In Wien wird Netrebko in der kommenden Saison in der Neuproduktion des "Trovatore" auf der Bühne stehen, ihre Verpflichtung als "Norma" am Covent Garden hat sie zurückgelegt, was für einiges böses Blut sorgte. "Ich habe es wirklich versucht - aber letztlich muss ich mir treu sein", so Netrebko. "Das sind sehr große Rollen. Damit ich das singen kann, muss ich meine Rollen wirklich lieben. Sonst geht es nicht. Ich habe lang versucht, die Norma zu lieben. Aber es ist nicht passiert. Mein Herz war nicht darin."

Am Grünen Hügel

Gut gegangen ist dagegen das Debüt als "Elsa" im "Lohengrin", unter Christian Thielemann in Dresden. "Ich war sehr glücklich mit der Rolle", so Netrebko und bestätigt Gerüchte, wonach sie damit 2018 ihr Debüt am Grünen Hügel geben könnte. "Wir sind im Gespräch. Wenn sie mit mir glücklich sind und ich mit ihnen, dann könnte es passieren." Dafür würde sie auch noch einen Anlauf nehmen, um sich den Text zu merken - in Dresden benutzte sie Texteinspielungen per Monitor, wie sie heute "ein wirklich großes, schlimmes Geheimnis über mich" verriet.

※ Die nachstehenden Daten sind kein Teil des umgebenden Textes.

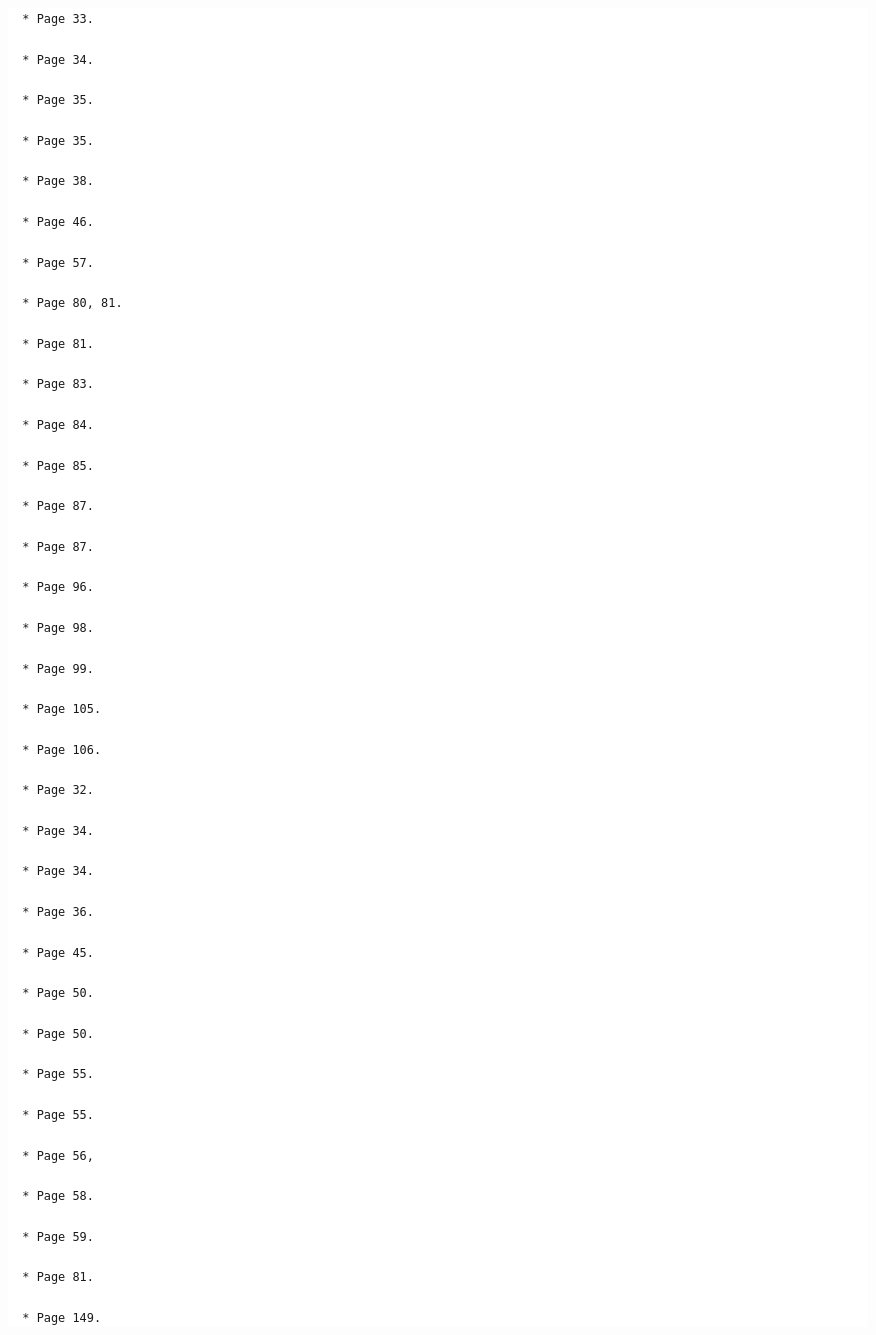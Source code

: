       * Page 33.

      * Page 34.

      * Page 35.

      * Page 35.

      * Page 38.

      * Page 46.

      * Page 57.

      * Page 80, 81.

      * Page 81.

      * Page 83.

      * Page 84.

      * Page 85.

      * Page 87.

      * Page 87.

      * Page 96.

      * Page 98.

      * Page 99.

      * Page 105.

      * Page 106.

      * Page 32.

      * Page 34.

      * Page 34.

      * Page 36.

      * Page 45.

      * Page 50.

      * Page 50.

      * Page 55.

      * Page 55.

      * Page 56,

      * Page 58.

      * Page 59.

      * Page 81.

      * Page 149.
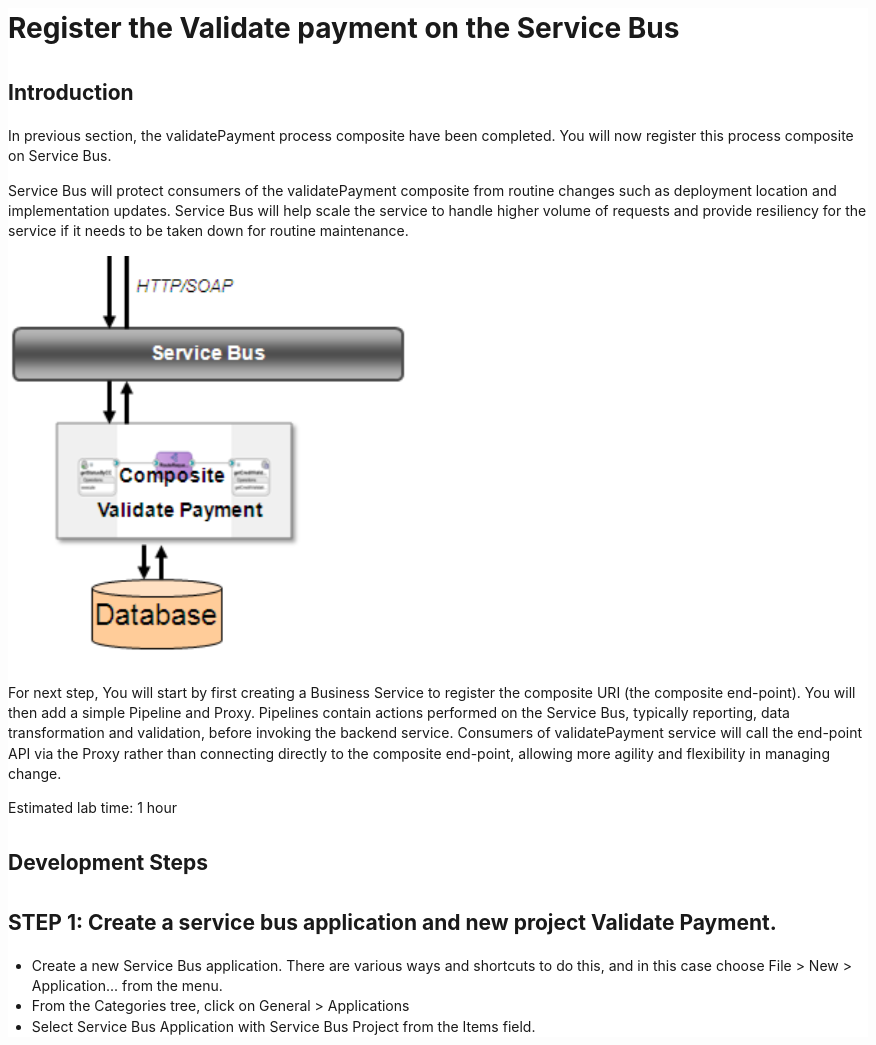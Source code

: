# Register the Validate payment on the Service Bus

## Introduction

In previous section, the validatePayment process composite have been completed. You will now register this process composite on Service Bus.

Service Bus will protect consumers of the validatePayment composite from routine changes such as deployment location and implementation updates. Service Bus will help scale the service to handle higher volume of requests and provide resiliency for the service if it needs to be taken down for routine maintenance.

![](images/2/servc-bus-0.png)

For next step, You will start by first creating a Business Service to register the composite URI (the composite end-point). You will then add a simple Pipeline and Proxy. Pipelines contain actions performed on the Service Bus, typically reporting, data transformation and validation, before invoking the backend service. Consumers of validatePayment service will call the end-point API via the Proxy rather than connecting directly to the composite end-point, allowing more agility and flexibility in managing change.

Estimated lab time: 1 hour

## Development Steps

## **STEP 1**:  Create a service bus application and new project **Validate Payment**. 

+ Create a new Service Bus application. There are various ways and shortcuts to do this, and in this case choose File > New > Application... from the menu.
+ From the Categories tree, click on General > Applications
+ Select Service Bus Application with Service Bus Project from the Items field.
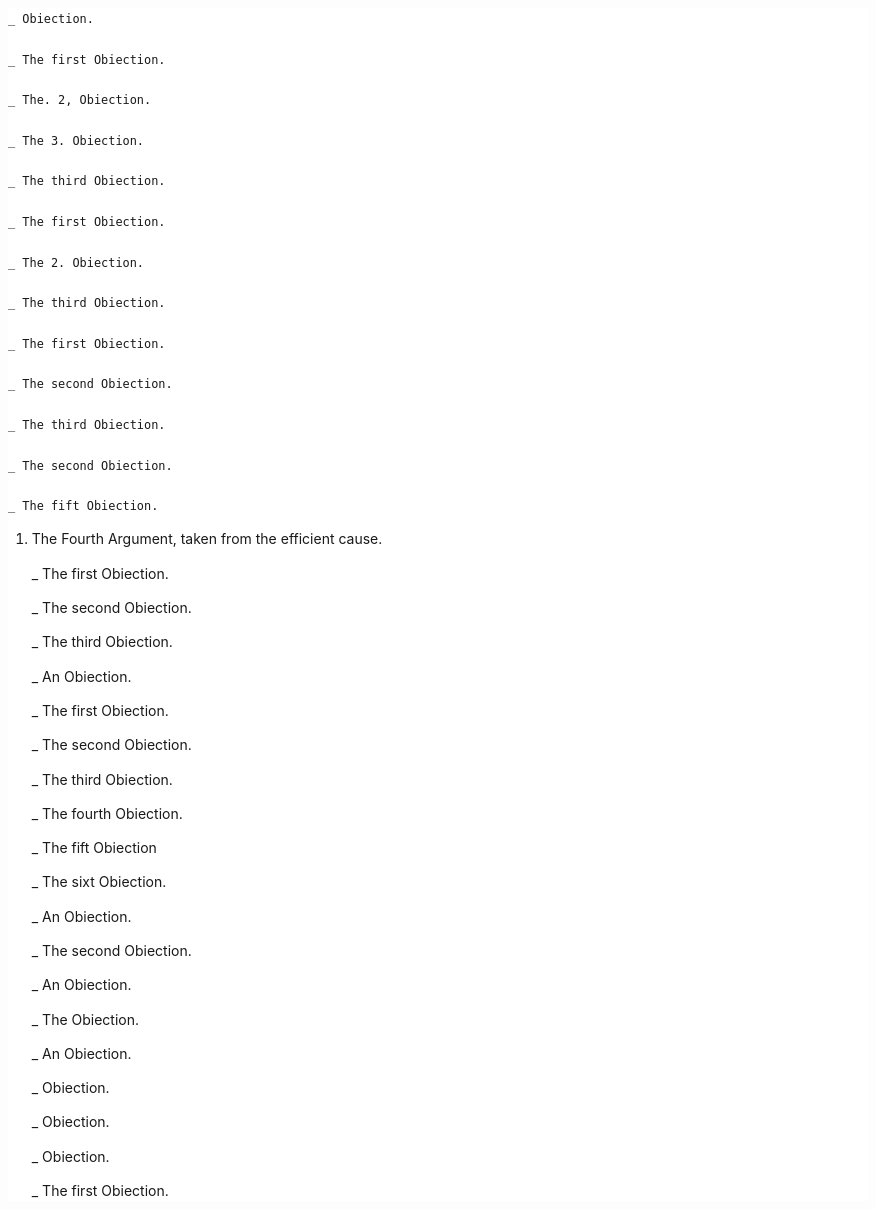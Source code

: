     _ Obiection.

    _ The first Obiection.

    _ The. 2, Obiection.

    _ The 3. Obiection.

    _ The third Obiection.

    _ The first Obiection.

    _ The 2. Obiection.

    _ The third Obiection.

    _ The first Obiection.

    _ The second Obiection.

    _ The third Obiection.

    _ The second Obiection.

    _ The fift Obiection.

1. The Fourth Argument, taken from the efficient cause.

    _ The first Obiection.

    _ The second Obiection.

    _ The third Obiection.

    _ An Obiection.

    _ The first Obiection.

    _ The second Obiection.

    _ The third Obiection.

    _ The fourth Obiection.

    _ The fift Obiection

    _ The sixt Obiection.

    _ An Obiection.

    _ The second Obiection.

    _ An Obiection.

    _ The Obiection.

    _ An Obiection.

    _ Obiection.

    _ Obiection.

    _ Obiection.

    _ The first Obiection.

"Ich habe alles versucht, monatelang. Aber ich konnte es mir einfach nicht merken. Thielemann war sehr geduldig mit mir, aber irgendwann hat er gesagt: Willst du den Monitor links oder rechts?" Sie verstehe zwar Deutsch und liebe die Sprache, so die Wahlwienerin, mit dem Sprechen habe sie es aber schwer. "Immerhin habe ich für die 'Elsa' sehr hart an meiner Aussprache gearbeitet. Die ist mittlerweile ganz gut."